**Data for analysis:**

>>>

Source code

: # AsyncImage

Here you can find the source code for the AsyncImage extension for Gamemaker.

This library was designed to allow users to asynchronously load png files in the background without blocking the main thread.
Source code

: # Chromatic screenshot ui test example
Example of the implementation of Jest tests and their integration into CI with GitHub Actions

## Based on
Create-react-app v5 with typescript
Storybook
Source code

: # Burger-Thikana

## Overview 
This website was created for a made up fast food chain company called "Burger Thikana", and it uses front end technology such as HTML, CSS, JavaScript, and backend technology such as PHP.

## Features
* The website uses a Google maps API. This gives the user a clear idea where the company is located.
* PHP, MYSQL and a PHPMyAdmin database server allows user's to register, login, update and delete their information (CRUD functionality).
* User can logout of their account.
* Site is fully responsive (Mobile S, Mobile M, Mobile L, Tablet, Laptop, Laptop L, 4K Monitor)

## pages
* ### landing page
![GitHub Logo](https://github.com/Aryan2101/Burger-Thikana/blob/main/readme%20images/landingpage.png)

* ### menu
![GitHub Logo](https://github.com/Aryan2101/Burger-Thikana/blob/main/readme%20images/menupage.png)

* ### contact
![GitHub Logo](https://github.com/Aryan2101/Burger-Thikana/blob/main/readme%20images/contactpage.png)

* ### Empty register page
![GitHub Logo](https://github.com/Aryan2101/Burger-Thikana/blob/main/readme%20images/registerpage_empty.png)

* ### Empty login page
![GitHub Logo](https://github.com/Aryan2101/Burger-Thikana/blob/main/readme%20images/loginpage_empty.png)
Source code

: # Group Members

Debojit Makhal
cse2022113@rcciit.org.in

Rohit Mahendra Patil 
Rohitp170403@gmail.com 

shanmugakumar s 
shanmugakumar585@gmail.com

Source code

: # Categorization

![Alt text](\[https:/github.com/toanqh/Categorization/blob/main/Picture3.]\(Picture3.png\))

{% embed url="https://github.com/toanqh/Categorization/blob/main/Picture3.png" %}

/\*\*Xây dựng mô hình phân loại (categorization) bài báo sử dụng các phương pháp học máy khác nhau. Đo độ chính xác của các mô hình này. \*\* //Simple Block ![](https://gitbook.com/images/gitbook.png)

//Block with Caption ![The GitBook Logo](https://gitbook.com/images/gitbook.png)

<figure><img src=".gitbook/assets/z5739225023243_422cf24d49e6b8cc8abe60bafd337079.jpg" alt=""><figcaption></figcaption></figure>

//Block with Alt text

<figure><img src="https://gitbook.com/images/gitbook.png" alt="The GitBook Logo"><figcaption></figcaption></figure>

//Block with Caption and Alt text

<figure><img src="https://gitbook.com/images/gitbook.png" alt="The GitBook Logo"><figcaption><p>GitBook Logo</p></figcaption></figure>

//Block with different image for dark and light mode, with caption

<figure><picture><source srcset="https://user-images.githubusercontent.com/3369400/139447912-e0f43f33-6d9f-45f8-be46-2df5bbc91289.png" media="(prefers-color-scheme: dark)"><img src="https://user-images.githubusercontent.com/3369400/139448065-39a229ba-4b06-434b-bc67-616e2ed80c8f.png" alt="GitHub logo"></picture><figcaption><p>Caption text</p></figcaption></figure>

<<<

**Exercise directions:** Reproduce each line of the material that mentions "This".

**Task output:**
This library was designed to allow users to asynchronously load png files in the background without blocking the main thread.
This website was created for a made up fast food chain company called "Burger Thikana", and it uses front end technology such as HTML, CSS, JavaScript, and backend technology such as PHP.
* The website uses a Google maps API. This gives the user a clear idea where the company is located.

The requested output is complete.